Although some non-fiction publishers prefer to work only with agented authors, you don’t have to have an agent to start with.
There are many things an agent can do for you as a beginning author. An agent is supposed to help you find a publisher and negotiate the contract, for which you will generally part with 15% of your earnings. Agents can provide a valuable entrance to the publishing business and some of the best will even give you help managing your career, but you shouldn’t sign up with an agent just because you think you need one. As you’ve seen, finding publishers can be easy and fun. For information on negotiating contracts, How to Be Your Own Literary Agent will tell you most of what you need to know. You might, therefore, be comfortable foregoing an agent entirely if you enjoy researching and contacting publishers and you are willing to consider negotiating your own contracts.

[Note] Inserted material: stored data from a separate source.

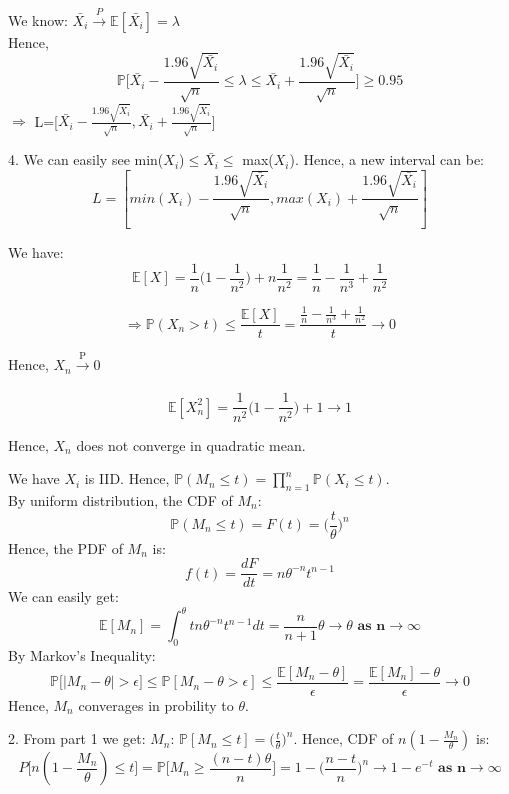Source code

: \documentclass[10pt]{article}
\newenvironment{problem}[2][Problem]{\begin{trivlist}
\item[\hskip \labelsep {\bfseries #1}\hskip \labelsep {\bfseries #2.}]}{\end{trivlist}}
\begin{document}
\begin{problem}{3}
We know: $\bar{X_i} \xrightarrow{P} \mathbb{E}[\bar{X_i}]=\lambda$\\
Hence, 
\[ \mathbb{P}\Big[\bar{X_i}- \frac{1.96\sqrt{\bar{X_i}}}{\sqrt{n}} \leqslant \lambda \leqslant \bar{X_i}+ \frac{1.96\sqrt{\bar{X_i}}}{\sqrt{n}}  \Big] \geqslant 0.95\]
$\Rightarrow$ L=[$\bar{X_i}- \frac{1.96\sqrt{\bar{X_i}}}{\sqrt{n}}, \bar{X_i}+ \frac{1.96\sqrt{\bar{X_i}}}{\sqrt{n}}$] 
\item 4.
We can easily see min($X_i$)$\leqslant \bar{X_i} \leqslant$ max($X_i$). Hence, a new interval can be: 
\[L=[min(X_i)- \frac{1.96\sqrt{\bar{X_i}}}{\sqrt{n}}, max(X_i)+ \frac{1.96\sqrt{\bar{X_i}}}{\sqrt{n}}]\]
\end{problem}



\begin{problem}{4}

We have:
\[\mathbb{E}[X]=\frac{1}{n}\big(1-\frac{1}{n^2} \big)+ n\frac{1}{n^2}=\frac{1}{n}- \frac{1}{n^3}+ \frac{1}{n^2}\]

\[\Rightarrow \mathbb{P}(X_n > t) \leqslant \frac{\mathbb{E}[X]}{t}=\frac{\frac{1}{n}- \frac{1}{n^3}+ \frac{1}{n^2}}{t} \rightarrow 0 \]

Hence, $X_n \xrightarrow[]{\text{P}} 0 $

\[\mathbb{E}[X_n^2]=\frac{1}{n^2}\big(1-\frac{1}{n^2} \big) +1 \rightarrow 1 \]

Hence, $X_n$ does not converge in quadratic mean.




We have $X_i$ is IID. Hence, $\mathbb{P}(M_n \leqslant t)=\prod_{n=1}^{n}\mathbb{P}(X_i\leqslant t).$\\
By uniform distribution, the CDF of $M_n$:
\[ \mathbb{P}(M_n \leqslant t)=F(t)=\Big(\frac{t}{\theta}\Big)^n \]
Hence, the PDF of $M_n$ is:
\[f(t)=\frac{dF}{dt}=n\theta^{-n}t^{n-1} \]
We can easily get:
\[\mathbb{E}[M_n]= \int_{0}^{\theta} tn\theta^{-n}t^{n-1}dt=\frac{n}{n+1}\theta \rightarrow \theta \textbf{ as n}\rightarrow \infty \]
By Markov's Inequality:
\[ \mathbb{P}\Big[ | M_n -\theta|> \epsilon \Big]\leqslant \mathbb{P}[M_n-\theta>\epsilon] \leqslant \frac{\mathbb{E}[M_n-\theta]}{\epsilon}=\frac{\mathbb{E}[M_n]-\theta}{\epsilon} \rightarrow 0\]
Hence, $M_n$ converages in probility to $\theta$.

\item 2.
From part 1 we get: $M_n$: $\mathbb{P}[M_n \leqslant t]=\Big(\frac{t}{\theta}\Big)^n$. Hence, CDF of $n(1-\frac{M_n}{\theta})$ is:
\[ P\Big[n(1-\frac{M_n}{\theta})\leqslant t\Big]=\mathbb{P}\Big[M_n \geqslant \frac{(n-t)\theta}{n} \Big] =1-\Big(\frac{n-t}{n}\Big)^{n} \rightarrow 1- e^{-t} \textbf{ as n}  \rightarrow \infty\]


\end{problem}
\end{document}
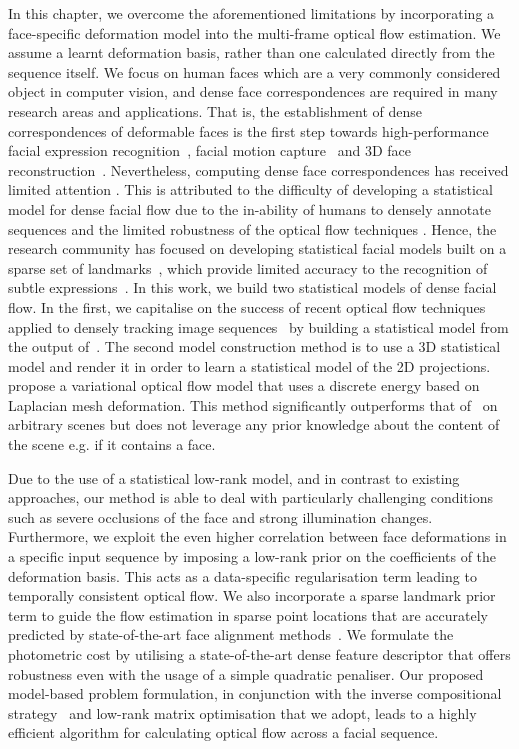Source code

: In this chapter, we overcome the aforementioned limitations by incorporating a face-specific
deformation model into the multi-frame optical flow estimation. We assume a learnt
deformation basis, rather than one calculated directly from the sequence itself. We
focus on human faces which are a very commonly considered object in computer vision,
and dense face correspondences are required in many research areas and applications.
That is, the establishment of dense correspondences of deformable faces is the first step
towards high-performance facial expression recognition~\cite{koelstra2010dynamic},
facial motion capture~\cite{Beeler:2011ey} and 3D face reconstruction~\cite{garg2013dense}.
Nevertheless, computing dense face correspondences has received limited attention
\cite{decarlo2000optical,yacoob1996recognizing}. This is attributed to the difficulty of
developing a statistical model for dense facial flow due to the in-ability of humans to
densely annotate sequences and the limited robustness of the optical flow techniques
\cite{decarlo2000optical}. Hence, the research community has focused on developing
statistical facial models built on a sparse set of landmarks~\cite{xiong2013supervised},
which provide limited accuracy to the recognition of subtle expressions~\cite{li2013spontaneous}.
In this work, we build two statistical models of dense facial flow. In the first,
we capitalise on the success of recent optical flow techniques applied to
densely tracking image sequences~\cite{garg2013variational} by building a
statistical model from the output of~\cite{garg2013variational}. The second
model construction method is to use a 3D statistical model and render it in
order to learn a statistical model of the 2D projections.
\citet{li2013optical} propose a variational optical flow model that uses
a discrete energy based on Laplacian mesh deformation. This method
significantly outperforms that of~\cite{garg2013variational} on arbitrary
scenes but does not leverage any prior knowledge about the content of
the scene e.g. if it contains a face.

Due to the use of a statistical low-rank model, and in contrast to existing
approaches, our method is able to deal with
particularly challenging conditions such as severe occlusions of the face and strong
illumination changes. Furthermore, we exploit the even higher correlation
between face deformations in
a specific input sequence by imposing a low-rank prior on the coefficients of the
deformation basis. This acts as a data-specific regularisation term leading to
temporally consistent optical flow.
We also incorporate a sparse landmark prior term to guide the flow estimation in
sparse point locations that are accurately predicted by state-of-the-art face
alignment methods~\cite{kazemi2014one}.
We formulate the photometric cost by utilising a state-of-the-art dense
feature descriptor that offers robustness even with the usage of a simple
quadratic penaliser.
Our proposed model-based problem formulation, in conjunction with the inverse
compositional strategy~\cite{baker2004lucas} and low-rank matrix optimisation
that we adopt, leads to a highly efficient algorithm for calculating optical
flow across a facial sequence.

The moral of the story is: “Don’t get an agent until you know why you need one, then get the best you can find.” Stephen King says that if you’re a bad writer, your agent gets 15% of nothing; if you’re a good writer, agents will come looking for you and you can pick a good one.
Warning: Agents range anywhere from “great” to “terrible.” Moreover, an agent who works well with one person may be terrible for another because of personality and style differences. Ask your contacts who they like to work with and why. If you’ve already done a book or two, ask your acquisitions editor who they like to work with and why. Their preferences in an agent might be 180 degrees from your own goals, but it’ll be more information for making an informed decision.